My guess is based on, by profiling sm peer read, I find GPU not only receives data from peer, but also transmits data to peer due to protocol. So if 2 GPU read peer memory simultaneously, performance will degrade compared to single GPU peer read.
I think that will also happen in 4 GPU, and assume peer memory read is symmetrical.
If each GPU is only reading from the other 3 GPUs, then considering the NVLink case (e.g. GPUs 0 and 1 connected via NVLink), running the activities concurrently should not matter. GPU 0 reads from GPU 1, GPU 1 reads from GPU 0. (This is the only NVLink traffic possible for those 2 GPUs in your setup). NVLink provides separate, dedicated bandwidth in each direction. Therefore the read from GPU 0 to 1 flows across separate HW links compared to the read from 1 to 0. There should be no interference for that NVLink traffic, in the simultaneous case.
The GPU memory itself doesn’t present a meaningful bottleneck for this case. The aggregate bandwidth across PCIE (~24GB/s) and across NVLink (~100GB/s) is small compared to the V100 memory bandwidth (~900GB/s).
I run a test, let GPU 0 and GPU 1 perform sm read simultaneously, this takes 1.1x times as long as only GPU 0 reads. Moreover I use -Xptxas -dlcm=cv flag to avoid effect of cache, same result.
Dose NVLink do separate, dedicated bandwidth logically or physically? Back to the test mentioned above, when only read from 0 to 1, GPU 0 → GPU 1 and GPU 1 → GPU 0 traffic both exist.
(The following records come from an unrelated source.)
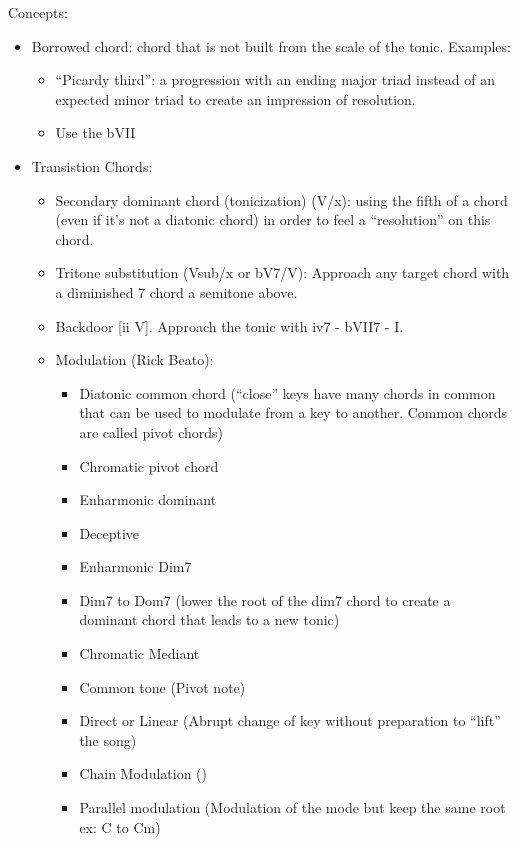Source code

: \documentclass{article}
\begin{document}
Concepts:
\begin{itemize}
	\item Borrowed chord: chord that is not built from the scale of the tonic. Examples:
	\begin{itemize}
		\item ``Picardy third'': a progression with an ending major triad instead of an expected minor triad to create an impression of resolution.
		\item Use the bVII
	\end{itemize}
	\item Transistion Chords:
	\begin{itemize}
		\item Secondary dominant chord (tonicization) (V/x): using the fifth of a chord (even if it's not a diatonic chord) in order to feel a ``resolution'' on this chord.
		\item Tritone substitution (Vsub/x or bV7/V): Approach any target chord with a diminished 7 chord a semitone above.
		\item Backdoor [ii V]. Approach the tonic with iv7 - bVII7 - I.
		\item Modulation (Rick Beato):
		\begin{itemize}
			\item Diatonic common chord (``close'' keys have many chords in common that can be used to modulate from a key to another. Common chords are called pivot chords)
			\item Chromatic pivot chord
			\item Enharmonic dominant
			\item Deceptive
			\item Enharmonic Dim7
			\item Dim7 to Dom7 (lower the root of the dim7 chord to create a dominant chord that leads to a new tonic)
			\item Chromatic Mediant
			\item Common tone (Pivot note)
			\item Direct or Linear (Abrupt change of key without preparation to ``lift'' the song)
			\item Chain Modulation ()
			\item Parallel modulation (Modulation of the mode but keep the same root ex: C to Cm)
		\end{itemize}
	\end{itemize}
\end{itemize}
\end{document}
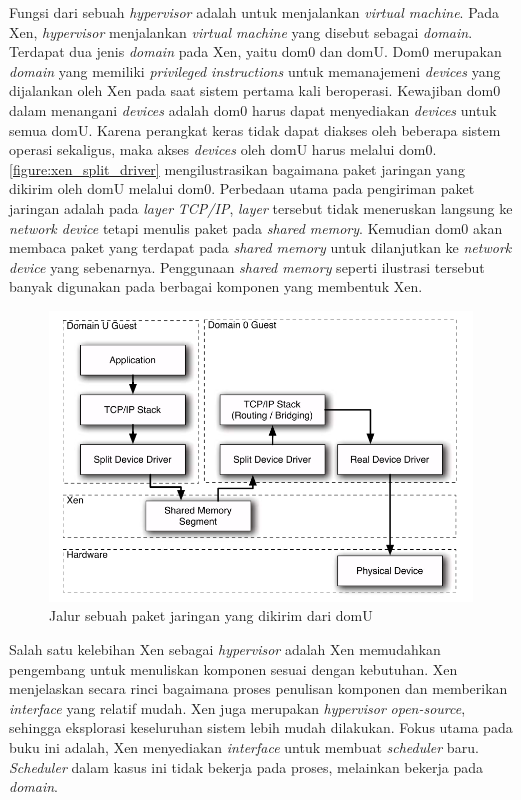 Fungsi dari sebuah \textit{hypervisor} adalah untuk menjalankan \textit{virtual machine}.  Pada
Xen, \textit{hypervisor} menjalankan \textit{virtual machine} yang disebut sebagai
\textit{domain}.  Terdapat dua jenis \textit{domain} pada Xen, yaitu dom0 dan domU.  Dom0
merupakan \textit{domain} yang memiliki \textit{privileged instructions} untuk memanajemeni
\textit{devices} yang dijalankan oleh Xen pada saat sistem pertama kali beroperasi.  Kewajiban
dom0 dalam menangani \textit{devices} adalah dom0 harus dapat menyediakan \textit{devices} untuk
semua domU.  Karena perangkat keras tidak dapat diakses oleh beberapa sistem operasi sekaligus,
maka akses \textit{devices} oleh domU harus melalui dom0.  \autoref{figure:xen_split_driver}
mengilustrasikan bagaimana paket jaringan yang dikirim oleh domU melalui dom0.  Perbedaan utama
pada pengiriman paket jaringan adalah pada \textit{layer} \textit{TCP/IP}, \textit{layer}
tersebut tidak meneruskan langsung ke \textit{network device} tetapi menulis paket pada
\textit{shared memory}.  Kemudian dom0 akan membaca paket yang terdapat pada \textit{shared
memory} untuk dilanjutkan ke \textit{network device} yang sebenarnya.  Penggunaan \textit{shared
memory} seperti ilustrasi tersebut banyak digunakan pada berbagai komponen yang membentuk Xen.

\begin{figure}[htbp]
    \includegraphics[scale=0.5]{./resources/xen-split-driver.png}
    \caption[Jalur sebuah paket jaringan yang dikirim dari domU]{Jalur sebuah paket jaringan yang dikirim dari domU \citep{Chisnall2014}}
    \label{figure:xen_split_driver}
\end{figure}

Salah satu kelebihan Xen sebagai \textit{hypervisor} adalah Xen memudahkan pengembang untuk
menuliskan komponen sesuai dengan kebutuhan.  Xen menjelaskan secara rinci bagaimana proses
penulisan komponen dan memberikan \textit{interface} yang relatif mudah.  Xen juga merupakan
\textit{hypervisor} \textit{open-source}, sehingga eksplorasi keseluruhan sistem lebih mudah
dilakukan.  Fokus utama pada buku ini adalah, Xen menyediakan \textit{interface} untuk membuat
\textit{scheduler} baru.  \textit{Scheduler} dalam kasus ini tidak bekerja pada proses,
melainkan bekerja pada \textit{domain}.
I think 0->1 and 1->0 bandwith are both 50GB/s, but GPU 0 read GPU 1 will also consume 0->1 banwidth, which is a reason for the test result.
Each nvlink of that generation provides 25GB/s per direction. The “per direction” is isolated from each other: separate wires, separate transmitter and receiver. So you can sustain 25 GB/s from A to B and 25 GB/s from B to A, at the same time, over a single link. The reason you have 50GB/s per direction is that the NVLink bridge (of that generation) provides 2 links of connectivity.
Regarding the rest, you originally said:
You now appear to be describing something different.
If GPU 0 reads from GPU 1 memory, and GPU 1 reads from GPU 0 memory, then those transactions will flow over separate dedicated hardware lanes. But maybe your test is actually doing something else. I won’t be able to comment further since I don’t know what your test case is doing.